Periodic Reporting for period 2 - TraMOOC (Translation for Massive Open Online Courses)
Período documentado: 2016-08-01 hasta 2018-01-31
To achieve its goal, the project pursues the following challenging scientific and technological objectives:
-High-quality machine translation of MOOC text. The high quality of the machine translation will be achieved through a hybrid translation schema that will combine automatic processes (i.e. text processing tools and MT resources that are adapted to cope with multi-genre MOOC educational text) as well as limited, focused human intervention (i.e. crowdsourcing in a novel time- and cost-efficient setup for evaluating the generated translation).

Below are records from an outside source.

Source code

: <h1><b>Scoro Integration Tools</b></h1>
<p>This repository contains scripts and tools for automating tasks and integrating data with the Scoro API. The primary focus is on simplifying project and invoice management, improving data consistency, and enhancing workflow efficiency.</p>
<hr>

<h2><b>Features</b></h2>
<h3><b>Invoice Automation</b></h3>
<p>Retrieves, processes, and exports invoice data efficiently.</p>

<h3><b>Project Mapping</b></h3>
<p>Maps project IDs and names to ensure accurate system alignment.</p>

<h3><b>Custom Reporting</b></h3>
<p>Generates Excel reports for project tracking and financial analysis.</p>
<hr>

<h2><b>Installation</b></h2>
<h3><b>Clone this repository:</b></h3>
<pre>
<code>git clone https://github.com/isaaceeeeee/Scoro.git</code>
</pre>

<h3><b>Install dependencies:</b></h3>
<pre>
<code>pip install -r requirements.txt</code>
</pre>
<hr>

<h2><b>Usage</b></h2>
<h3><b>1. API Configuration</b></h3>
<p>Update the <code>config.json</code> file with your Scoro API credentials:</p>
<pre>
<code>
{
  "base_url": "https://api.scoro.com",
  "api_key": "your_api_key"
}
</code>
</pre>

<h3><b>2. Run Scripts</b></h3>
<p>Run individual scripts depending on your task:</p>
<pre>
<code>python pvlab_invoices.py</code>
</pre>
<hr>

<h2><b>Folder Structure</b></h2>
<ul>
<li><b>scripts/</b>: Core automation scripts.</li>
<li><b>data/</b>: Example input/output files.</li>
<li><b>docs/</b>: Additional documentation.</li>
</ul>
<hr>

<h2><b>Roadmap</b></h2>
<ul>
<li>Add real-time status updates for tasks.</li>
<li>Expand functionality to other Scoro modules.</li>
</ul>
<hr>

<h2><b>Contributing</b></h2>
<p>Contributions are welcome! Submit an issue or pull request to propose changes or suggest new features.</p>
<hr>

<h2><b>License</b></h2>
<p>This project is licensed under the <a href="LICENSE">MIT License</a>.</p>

-Novel translation evaluation schemata and metrics. The second goal is the establishment of a new, appropriate, standardized, multi-level evaluation schema for deter-mining the value of the produced translation. Taking into account the idiosyncrasies of the particular text type and its multi-genre character, the evaluation schema will consist of a human and an automatic aspect, as well as a traditional explicit (direct) and an innovative implicit mode, that will be facilitated via a separate text mining application, namely topic identification. An analysis of results from a first phase evaluation process will be used for providing the translation engines with more accurate and wider-coverage data for re-training and thereby for improved translation in a second phase.

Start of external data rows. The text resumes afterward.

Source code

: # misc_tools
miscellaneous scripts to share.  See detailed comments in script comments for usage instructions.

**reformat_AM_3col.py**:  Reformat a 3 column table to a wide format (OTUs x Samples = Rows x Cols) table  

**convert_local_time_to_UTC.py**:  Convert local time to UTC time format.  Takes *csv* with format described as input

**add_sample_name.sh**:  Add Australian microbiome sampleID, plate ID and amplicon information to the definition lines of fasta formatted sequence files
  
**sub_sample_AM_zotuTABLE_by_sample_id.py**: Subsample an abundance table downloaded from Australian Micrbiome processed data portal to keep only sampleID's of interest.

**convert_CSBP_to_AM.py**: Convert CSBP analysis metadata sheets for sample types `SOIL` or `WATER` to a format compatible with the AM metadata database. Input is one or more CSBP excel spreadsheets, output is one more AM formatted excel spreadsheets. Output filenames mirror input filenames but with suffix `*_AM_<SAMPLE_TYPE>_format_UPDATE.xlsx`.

Infrastructure bootstrapping. In alignment with the need for high quality translation, even for poorly equipped languages, and the automatic nature of the proposed approach to translation, an important objective of TraMOOC is the automatic boot-strapping of new resources for languages that are fragmentarily or weakly equipped with infrastructure.
Language independence. The machine translation process will be language-independent. The translation approach will be statistical, and relying in principle on no language-dependent resources or thesauri. 11 languages are targeted to prove the lan-guage independent aspect of TraMOOC, i.e. nine European and two BRIC, languages, namely German (DE), Italian (IT), Portuguese (PT), Dutch (NL), Bulgarian (BG), Greek (EL), Polish (PL), Czech (CZ), Croatian (HR), Russian (RU) and Chinese (ZH). The particular languages were selected because they constitute strong use cases, i.e. that they warrant a market need for MOOC translation, they are of significant im-portance to the political and commercial agendas of the European Commission, and they also constitute challenging translation pairs, i.e. languages that are weakly equipped with tools and resources and languages that have been proven difficult to translate into.

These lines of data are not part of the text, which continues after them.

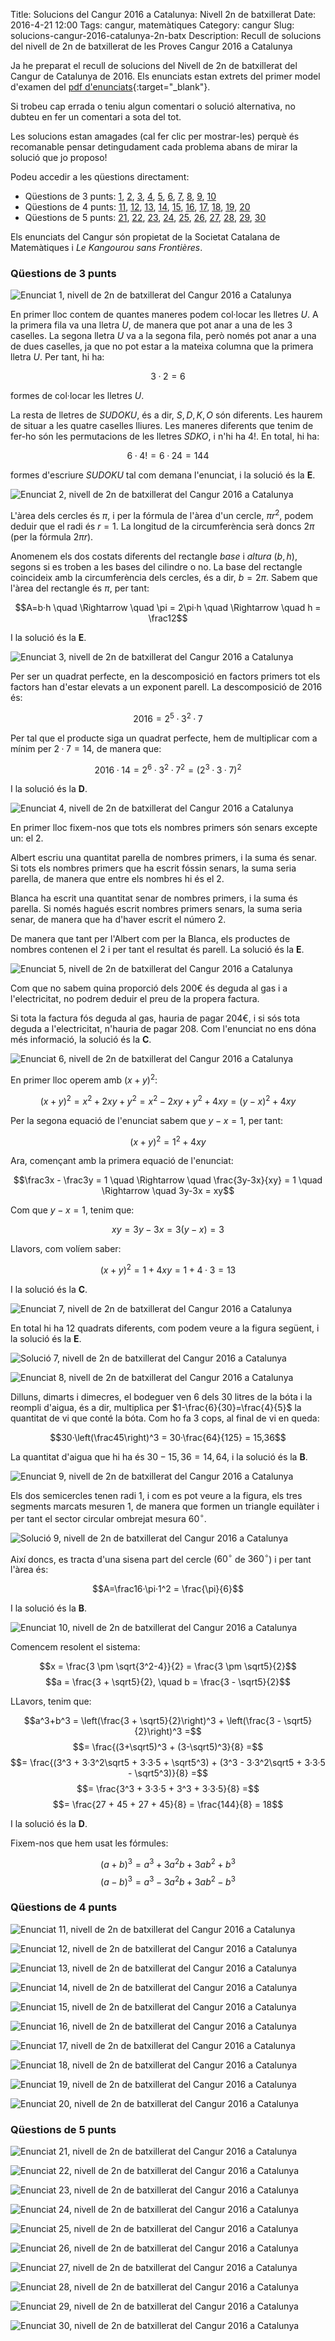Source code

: Title: Solucions del Cangur 2016 a Catalunya: Nivell 2n de batxillerat
Date: 2016-4-21 12:00
Tags: cangur, matemàtiques
Category: cangur
Slug: solucions-cangur-2016-catalunya-2n-batx
Description: Recull de solucions del nivell de 2n de batxillerat de les Proves Cangur 2016 a Catalunya

Ja he preparat el recull de solucions del Nivell de 2n de batxillerat del Cangur de Catalunya de 2016. Els enunciats estan extrets del primer model d'examen del [pdf d'enunciats]({filename}enunciat_2016_cat_2n_batx.pdf){:target="_blank"}.

<!-- PELICAN_END_SUMMARY -->

Si trobeu cap errada o teniu algun comentari o solució alternativa, no dubteu en fer un comentari a sota del tot.

Les solucions estan amagades (cal fer clic per mostrar-les) perquè és recomanable pensar detingudament cada problema abans de mirar la solució que jo proposo!

Podeu accedir a les qüestions directament:

* Qüestions de 3 punts:
  [1](#questio-1), [2](#questio-2), [3](#questio-3), [4](#questio-4),
  [5](#questio-5), [6](#questio-6), [7](#questio-7), [8](#questio-8),
  [9](#questio-9), [10](#questio-10)
* Qüestions de 4 punts:
  [11](#questio-11), [12](#questio-12), [13](#questio-13), [14](#questio-14),
  [15](#questio-15), [16](#questio-16), [17](#questio-17), [18](#questio-18),
  [19](#questio-19), [20](#questio-20)
* Qüestions de 5 punts:
  [21](#questio-21), [22](#questio-22), [23](#questio-23), [24](#questio-24),
  [25](#questio-25), [26](#questio-26), [27](#questio-27), [28](#questio-28),
  [29](#questio-29), [30](#questio-30)

Els enunciats del Cangur són propietat de la Societat Catalana de Matemàtiques i *Le Kangourou sans Frontières*.

### Qüestions de 3 punts

![Enunciat 1, nivell de 2n de batxillerat del Cangur 2016 a Catalunya]({filename}enunciats/01.png)

En primer lloc contem de quantes maneres podem col·locar les lletres $U$.
A la primera fila va una lletra $U$, de manera que pot anar a una de les $3$
caselles. La segona lletra $U$ va a la segona fila, però només pot anar a
una de dues caselles, ja que no pot estar a la mateixa columna que la primera
lletra $U$. Per tant, hi ha:

$$3·2=6$$

formes de col·locar les lletres $U$.

La resta de lletres de $SUDOKU$, és a dir, $S,D,K,O$ són diferents. Les haurem
de situar a les quatre caselles lliures. Les maneres diferents que tenim de fer-ho
són les permutacions de les lletres $SDKO$, i n'hi ha $4!$. En total,
hi ha:

$$6·4!=6·24=144$$

formes d'escriure $SUDOKU$ tal com demana l'enunciat, i la solució és la **E**.

![Enunciat 2, nivell de 2n de batxillerat del Cangur 2016 a Catalunya]({filename}enunciats/02.png)

L'àrea dels cercles és $\pi$, i per la fórmula de l'àrea d'un cercle, $\pi r^2$,
podem deduir que el radi és $r=1$. La longitud de la circumferència serà doncs
$2\pi$ (per la fórmula $2\pi r$).

Anomenem els dos costats diferents del rectangle *base* i *altura* ($b, h$), segons si es
troben a les bases del cilindre o no. La base del rectangle coincideix amb la
circumferència dels cercles, és a dir, $b=2\pi$. Sabem que l'àrea del rectangle
és $\pi$, per tant:

$$A=b·h \quad \Rightarrow \quad \pi = 2\pi·h \quad \Rightarrow \quad h = \frac12$$

I la solució és la **E**.

![Enunciat 3, nivell de 2n de batxillerat del Cangur 2016 a Catalunya]({filename}enunciats/03.png)

Per ser un quadrat perfecte, en la descomposició en factors primers tot els
factors han d'estar elevats a un exponent parell. La descomposició de $2016$ és:

$$2016=2^5·3^2·7$$

Per tal que el producte siga un quadrat perfecte, hem de multiplicar com a mínim per
$2·7=14$, de manera que:

$$2016·14=2^6·3^2·7^2=(2^3·3·7)^2$$

I la solució és la **D**.

![Enunciat 4, nivell de 2n de batxillerat del Cangur 2016 a Catalunya]({filename}enunciats/04.png)

En primer lloc fixem-nos que tots els nombres primers són senars excepte un: el $2$.

Albert escriu una quantitat parella de nombres primers, i la suma és senar. Si tots els
nombres primers que ha escrit fóssin senars, la suma seria parella, de manera que entre
els nombres hi és el $2$.

Blanca ha escrit una quantitat senar de nombres primers, i la suma és parella. Si
només hagués escrit nombres primers senars, la suma seria senar, de manera que ha d'haver
escrit el número $2$.

De manera que tant per l'Albert com per la Blanca, els productes de nombres contenen el $2$
i per tant el resultat és parell. La solució és la **E**.

![Enunciat 5, nivell de 2n de batxillerat del Cangur 2016 a Catalunya]({filename}enunciats/05.png)

Com que no sabem quina proporció dels $200€$ és deguda al gas i a l'electricitat,
no podrem deduir el preu de la propera factura.

Si tota la factura fós deguda al gas, hauria de pagar $204€$, i si sós tota deguda
a l'electricitat, n'hauria de pagar $208$. Com l'enunciat no ens dóna més
informació, la solució és la **C**.

![Enunciat 6, nivell de 2n de batxillerat del Cangur 2016 a Catalunya]({filename}enunciats/06.png)

En primer lloc operem amb  $(x+y)^2$:

$$(x+y)^2 = x^2 + 2xy + y^2 = x^2 - 2xy + y^2 + 4xy = (y-x)^2 + 4xy$$

Per la segona equació de l'enunciat sabem que $y-x=1$, per tant:

$$(x+y)^2 = 1^2 + 4xy$$

Ara, començant amb la primera equació de l'enunciat:

$$\frac3x - \frac3y = 1  \quad \Rightarrow \quad \frac{3y-3x}{xy} = 1  \quad \Rightarrow \quad 3y-3x = xy$$

Com que $y-x=1$, tenim que:

$$xy = 3y-3x = 3(y-x) = 3$$

Llavors, com volíem saber:

$$(x+y)^2 = 1 + 4xy = 1 + 4·3 = 13$$

I la solució és la **C**.

![Enunciat 7, nivell de 2n de batxillerat del Cangur 2016 a Catalunya]({filename}enunciats/07.png)

En total hi ha $12$ quadrats diferents, com podem veure a la figura següent,
i la solució és la **E**.

![Solució 7, nivell de 2n de batxillerat del Cangur 2016 a Catalunya]({filename}solucions/07.png)

![Enunciat 8, nivell de 2n de batxillerat del Cangur 2016 a Catalunya]({filename}enunciats/08.png)

Dilluns, dimarts i dimecres, el bodeguer ven $6$ dels $30$ litres de la bóta
i la reompli d'aigua, és a dir, multiplica per $1-\frac{6}{30}=\frac{4}{5}$
la quantitat de vi que conté la bóta. Com ho fa $3$ cops, al final de vi en queda:

$$30·\left(\frac45\right)^3 = 30·\frac{64}{125} = 15,36$$

La quantitat d'aigua que hi ha és $30-15,36=14,64$, i la solució és la **B**.

![Enunciat 9, nivell de 2n de batxillerat del Cangur 2016 a Catalunya]({filename}enunciats/09.png)

Els dos semicercles tenen radi $1$, i com es pot veure a la figura, els tres
segments marcats mesuren $1$, de manera que formen un triangle equilàter
i per tant el sector circular ombrejat mesura $60^\circ$.

![Solució 9, nivell de 2n de batxillerat del Cangur 2016 a Catalunya]({filename}solucions/09.png)

Així doncs, es tracta d'una sisena part del cercle ($60^\circ$ de $360^\circ$)
i per tant l'àrea és:

$$A=\frac16·\pi·1^2 = \frac{\pi}{6}$$

I la solució és la **B**.

![Enunciat 10, nivell de 2n de batxillerat del Cangur 2016 a Catalunya]({filename}enunciats/10.png)

Comencem resolent el sistema:

$$x = \frac{3 \pm \sqrt{3^2-4}}{2} = \frac{3 \pm \sqrt5}{2}$$
$$a = \frac{3 + \sqrt5}{2}, \quad b = \frac{3 - \sqrt5}{2}$$

LLavors, tenim que:

$$a^3+b^3 = \left(\frac{3 + \sqrt5}{2}\right)^3 + \left(\frac{3 - \sqrt5}{2}\right)^3 =$$
$$= \frac{(3+\sqrt5)^3 + (3-\sqrt5)^3}{8} =$$
$$= \frac{(3^3 + 3·3^2\sqrt5 + 3·3·5 + \sqrt5^3) + (3^3 - 3·3^2\sqrt5 + 3·3·5 - \sqrt5^3)}{8} =$$
$$= \frac{3^3 + 3·3·5 + 3^3 + 3·3·5}{8} =$$
$$= \frac{27 + 45 + 27 + 45}{8} = \frac{144}{8} = 18$$

I la solució és la **D**.

Fixem-nos que hem usat les fórmules:

$$(a+b)^3 = a^3 + 3a^2b + 3ab^2 + b^3$$
$$(a-b)^3 = a^3 - 3a^2b + 3ab^2 - b^3$$

### Qüestions de 4 punts

![Enunciat 11, nivell de 2n de batxillerat del Cangur 2016 a Catalunya]({filename}enunciats/11.png)

![Enunciat 12, nivell de 2n de batxillerat del Cangur 2016 a Catalunya]({filename}enunciats/12.png)

![Enunciat 13, nivell de 2n de batxillerat del Cangur 2016 a Catalunya]({filename}enunciats/13.png)

![Enunciat 14, nivell de 2n de batxillerat del Cangur 2016 a Catalunya]({filename}enunciats/14.png)

![Enunciat 15, nivell de 2n de batxillerat del Cangur 2016 a Catalunya]({filename}enunciats/15.png)

![Enunciat 16, nivell de 2n de batxillerat del Cangur 2016 a Catalunya]({filename}enunciats/16.png)

![Enunciat 17, nivell de 2n de batxillerat del Cangur 2016 a Catalunya]({filename}enunciats/17.png)

![Enunciat 18, nivell de 2n de batxillerat del Cangur 2016 a Catalunya]({filename}enunciats/18.png)

![Enunciat 19, nivell de 2n de batxillerat del Cangur 2016 a Catalunya]({filename}enunciats/19.png)

![Enunciat 20, nivell de 2n de batxillerat del Cangur 2016 a Catalunya]({filename}enunciats/20.png)

### Qüestions de 5 punts

![Enunciat 21, nivell de 2n de batxillerat del Cangur 2016 a Catalunya]({filename}enunciats/21.png)

![Enunciat 22, nivell de 2n de batxillerat del Cangur 2016 a Catalunya]({filename}enunciats/22.png)

![Enunciat 23, nivell de 2n de batxillerat del Cangur 2016 a Catalunya]({filename}enunciats/23.png)

![Enunciat 24, nivell de 2n de batxillerat del Cangur 2016 a Catalunya]({filename}enunciats/24.png)

![Enunciat 25, nivell de 2n de batxillerat del Cangur 2016 a Catalunya]({filename}enunciats/25.png)

![Enunciat 26, nivell de 2n de batxillerat del Cangur 2016 a Catalunya]({filename}enunciats/26.png)

![Enunciat 27, nivell de 2n de batxillerat del Cangur 2016 a Catalunya]({filename}enunciats/27.png)

![Enunciat 28, nivell de 2n de batxillerat del Cangur 2016 a Catalunya]({filename}enunciats/28.png)

![Enunciat 29, nivell de 2n de batxillerat del Cangur 2016 a Catalunya]({filename}enunciats/29.png)

![Enunciat 30, nivell de 2n de batxillerat del Cangur 2016 a Catalunya]({filename}enunciats/30.png)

-creation of the project governing bodies: Project Coordination Board, Project Technical Board, work package groups
-development and implementation of internal procedures for reporting, quality control, and risk management
-implementation of the project communication channels: Intranet, mailing lists, regular teleconferencing meetings and project meetings in person
-dedicated protected data repository for data used/created in the project
-establishment of the visual identity of the project: multilingual website, social media groups, leaflets, posters, presentations, and other dissemination activities
-business analysis of the potential market for the project results and a business plan for continuing the project legacy after the end of the project
-the final system architecture for the TraMOOC platform is already in place
-collection of significant amounts of MOOC-related parallel data
-2 machine translation prototypes developed
-initial integration of the MT systems in a real-live MOOC platform which proved the viability of the work performed within the project
-thorough comparison of phrase-based, syntax-based, and neural machine translation algorithms on MOOC-related test data
The first category concerns the expected impacts listed in the Horizon 2020 ICT work pro-gram (Objective ICT 17 - 2014). Those include: i) cracking the language barrier within the EU internal free market by developing MT systems with superior translation quality, ii) a significant improvement in the MT infrastructure of weakly and fragmentarily supported EU languages, and iii) support of a platform where hundreds of contributors of language technology tools can share and make use of the tools and resources developed within the project. The second category concerns the scientific impact the project will have while the social impact falls under the third category of expected impacts.
The project is on the right track to deliver on all types of impact. The first and the second MT prototypes delivered comparable or better results for MOOCs than the general state-of-the-art systems. We have created and continue to create in-domain parallel data for weakly supported languages like Croatian and Bulgarian. The TraMOOC platform will be open-source and freely available after the end of the project, with people being not only able to use it but also to contribute to it. Addressing the linguistics, natural language processing text analytics, data mining and machine translation scientific communities, the proposed project introduces several novel translation evaluation schemata that add significantly to the value of existing tools and resources in all these areas. The most important social impact of TraMOOC is in the area of education. By providing access to free multilingual online courses, run by the most prestigious universities and colleges worldwide, people who do not speak English adequately, people who cannot afford to pay for other educational means, people with disabilities, people living in isolated areas, social groups with specific characteristics and needs (mothers, elderly people) who cannot move around easily, will benefit from the project outcome. Focusing on Europe, multilingualism will be supported, wide access to multilingual educational material will be ensured, even for the less served language communities, and translation costs will be cut down. The initial integration of the MT service into the platform of Iversity has proven the feasibility and usefulness of our approach for the wider public.